··· DATA LISTING

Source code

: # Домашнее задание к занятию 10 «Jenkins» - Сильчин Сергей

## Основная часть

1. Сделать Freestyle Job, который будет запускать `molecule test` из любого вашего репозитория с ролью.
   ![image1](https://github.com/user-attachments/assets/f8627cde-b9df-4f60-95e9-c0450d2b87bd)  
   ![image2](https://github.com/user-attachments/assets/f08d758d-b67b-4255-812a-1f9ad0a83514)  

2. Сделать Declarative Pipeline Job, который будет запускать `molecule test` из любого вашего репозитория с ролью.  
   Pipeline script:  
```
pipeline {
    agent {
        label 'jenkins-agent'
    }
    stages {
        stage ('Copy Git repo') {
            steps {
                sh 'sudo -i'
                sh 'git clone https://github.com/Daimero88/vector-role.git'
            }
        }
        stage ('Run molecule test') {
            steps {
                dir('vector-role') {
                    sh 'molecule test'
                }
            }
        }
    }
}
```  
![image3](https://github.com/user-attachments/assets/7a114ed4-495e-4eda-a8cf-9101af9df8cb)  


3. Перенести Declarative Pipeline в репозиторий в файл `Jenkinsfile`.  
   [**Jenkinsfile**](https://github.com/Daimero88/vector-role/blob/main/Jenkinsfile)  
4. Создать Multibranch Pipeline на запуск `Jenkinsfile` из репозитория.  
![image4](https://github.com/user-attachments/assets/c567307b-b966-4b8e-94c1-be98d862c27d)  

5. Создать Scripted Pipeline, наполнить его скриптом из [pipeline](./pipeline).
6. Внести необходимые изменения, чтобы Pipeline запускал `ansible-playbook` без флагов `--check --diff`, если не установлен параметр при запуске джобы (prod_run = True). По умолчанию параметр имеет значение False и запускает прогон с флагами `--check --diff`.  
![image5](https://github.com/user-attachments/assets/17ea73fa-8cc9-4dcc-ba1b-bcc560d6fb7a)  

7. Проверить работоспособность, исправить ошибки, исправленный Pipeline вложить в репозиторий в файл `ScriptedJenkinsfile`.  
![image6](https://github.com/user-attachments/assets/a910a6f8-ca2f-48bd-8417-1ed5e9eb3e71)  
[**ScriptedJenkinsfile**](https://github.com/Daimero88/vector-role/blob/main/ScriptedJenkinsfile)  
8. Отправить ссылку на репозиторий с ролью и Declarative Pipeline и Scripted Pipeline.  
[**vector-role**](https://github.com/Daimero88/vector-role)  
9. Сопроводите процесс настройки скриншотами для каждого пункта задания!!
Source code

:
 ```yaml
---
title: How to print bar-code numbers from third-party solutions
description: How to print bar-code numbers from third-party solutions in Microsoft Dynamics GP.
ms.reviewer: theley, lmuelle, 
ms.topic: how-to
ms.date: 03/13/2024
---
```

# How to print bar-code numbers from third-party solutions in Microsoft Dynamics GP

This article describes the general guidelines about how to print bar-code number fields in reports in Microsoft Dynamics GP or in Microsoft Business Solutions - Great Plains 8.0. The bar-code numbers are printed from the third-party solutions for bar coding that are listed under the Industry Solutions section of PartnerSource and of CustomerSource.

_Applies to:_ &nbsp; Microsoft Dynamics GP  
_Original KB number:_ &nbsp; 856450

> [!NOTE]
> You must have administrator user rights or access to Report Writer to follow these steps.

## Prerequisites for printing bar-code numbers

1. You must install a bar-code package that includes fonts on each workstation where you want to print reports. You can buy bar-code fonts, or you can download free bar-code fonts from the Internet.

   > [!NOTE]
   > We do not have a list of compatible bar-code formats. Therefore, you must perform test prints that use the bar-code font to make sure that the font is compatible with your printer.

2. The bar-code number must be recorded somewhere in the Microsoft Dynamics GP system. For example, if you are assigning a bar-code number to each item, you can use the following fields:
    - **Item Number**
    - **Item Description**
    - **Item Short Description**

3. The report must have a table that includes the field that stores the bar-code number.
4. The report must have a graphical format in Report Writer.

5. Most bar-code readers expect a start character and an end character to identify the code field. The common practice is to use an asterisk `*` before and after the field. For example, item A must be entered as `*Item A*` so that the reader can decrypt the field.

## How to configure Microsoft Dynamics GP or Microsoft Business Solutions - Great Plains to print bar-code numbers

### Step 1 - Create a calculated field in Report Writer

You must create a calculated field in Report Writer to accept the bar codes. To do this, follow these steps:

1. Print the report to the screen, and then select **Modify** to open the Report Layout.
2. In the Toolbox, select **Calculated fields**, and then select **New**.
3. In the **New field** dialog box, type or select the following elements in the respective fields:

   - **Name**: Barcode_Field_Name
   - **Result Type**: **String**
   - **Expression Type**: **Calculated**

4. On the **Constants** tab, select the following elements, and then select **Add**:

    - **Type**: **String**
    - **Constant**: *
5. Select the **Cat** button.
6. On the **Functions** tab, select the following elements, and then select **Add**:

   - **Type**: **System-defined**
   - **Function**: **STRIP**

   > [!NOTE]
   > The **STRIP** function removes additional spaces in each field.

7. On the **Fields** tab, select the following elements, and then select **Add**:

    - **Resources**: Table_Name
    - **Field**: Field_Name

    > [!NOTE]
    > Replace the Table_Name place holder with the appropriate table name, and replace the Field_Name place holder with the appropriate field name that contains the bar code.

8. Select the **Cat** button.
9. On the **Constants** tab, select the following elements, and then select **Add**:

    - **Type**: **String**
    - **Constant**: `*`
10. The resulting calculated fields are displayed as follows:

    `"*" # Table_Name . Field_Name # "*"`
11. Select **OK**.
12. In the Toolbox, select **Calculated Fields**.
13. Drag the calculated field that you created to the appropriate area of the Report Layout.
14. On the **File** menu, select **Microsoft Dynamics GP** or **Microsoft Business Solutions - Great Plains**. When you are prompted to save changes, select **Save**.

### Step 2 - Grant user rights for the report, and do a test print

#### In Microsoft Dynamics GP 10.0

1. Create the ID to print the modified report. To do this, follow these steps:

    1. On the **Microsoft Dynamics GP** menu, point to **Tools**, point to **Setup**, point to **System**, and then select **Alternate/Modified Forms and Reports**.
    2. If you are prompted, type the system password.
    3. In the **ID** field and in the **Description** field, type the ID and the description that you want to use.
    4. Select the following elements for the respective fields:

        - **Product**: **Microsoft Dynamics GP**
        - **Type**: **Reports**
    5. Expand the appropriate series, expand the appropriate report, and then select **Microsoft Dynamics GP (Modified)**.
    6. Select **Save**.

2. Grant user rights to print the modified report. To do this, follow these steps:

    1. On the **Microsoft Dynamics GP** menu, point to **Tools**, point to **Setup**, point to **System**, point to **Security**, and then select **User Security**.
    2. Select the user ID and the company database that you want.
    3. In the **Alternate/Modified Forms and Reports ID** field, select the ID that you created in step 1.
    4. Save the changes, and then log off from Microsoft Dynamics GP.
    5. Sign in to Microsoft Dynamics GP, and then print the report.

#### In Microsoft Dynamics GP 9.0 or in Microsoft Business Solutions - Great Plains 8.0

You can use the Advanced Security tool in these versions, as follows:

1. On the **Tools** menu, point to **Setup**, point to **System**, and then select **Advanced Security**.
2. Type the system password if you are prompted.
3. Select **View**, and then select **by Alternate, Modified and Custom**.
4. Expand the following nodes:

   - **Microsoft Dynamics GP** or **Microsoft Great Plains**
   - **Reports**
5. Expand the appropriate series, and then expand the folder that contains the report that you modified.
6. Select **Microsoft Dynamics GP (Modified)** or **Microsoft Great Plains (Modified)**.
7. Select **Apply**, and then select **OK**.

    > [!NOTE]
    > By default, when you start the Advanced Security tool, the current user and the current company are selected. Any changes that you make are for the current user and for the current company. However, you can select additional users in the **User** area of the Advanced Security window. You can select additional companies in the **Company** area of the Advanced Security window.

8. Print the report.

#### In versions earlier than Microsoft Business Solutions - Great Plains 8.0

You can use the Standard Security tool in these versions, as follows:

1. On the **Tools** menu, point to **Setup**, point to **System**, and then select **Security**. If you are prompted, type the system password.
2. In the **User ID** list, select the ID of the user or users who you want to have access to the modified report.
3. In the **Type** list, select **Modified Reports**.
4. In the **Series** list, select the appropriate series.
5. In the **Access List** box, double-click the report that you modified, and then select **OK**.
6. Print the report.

······

TASK TO COMPLETE
From the data above, reproduce word for word the lines running from the line with "3. The report" to the line with "## How to configure", ends included.

ANSWER BELOW
3. The report must have a table that includes the field that stores the bar-code number.
4. The report must have a graphical format in Report Writer.

5. Most bar-code readers expect a start character and an end character to identify the code field. The common practice is to use an asterisk `*` before and after the field. For example, item A must be entered as `*Item A*` so that the reader can decrypt the field.

## How to configure Microsoft Dynamics GP or Microsoft Business Solutions - Great Plains to print bar-code numbers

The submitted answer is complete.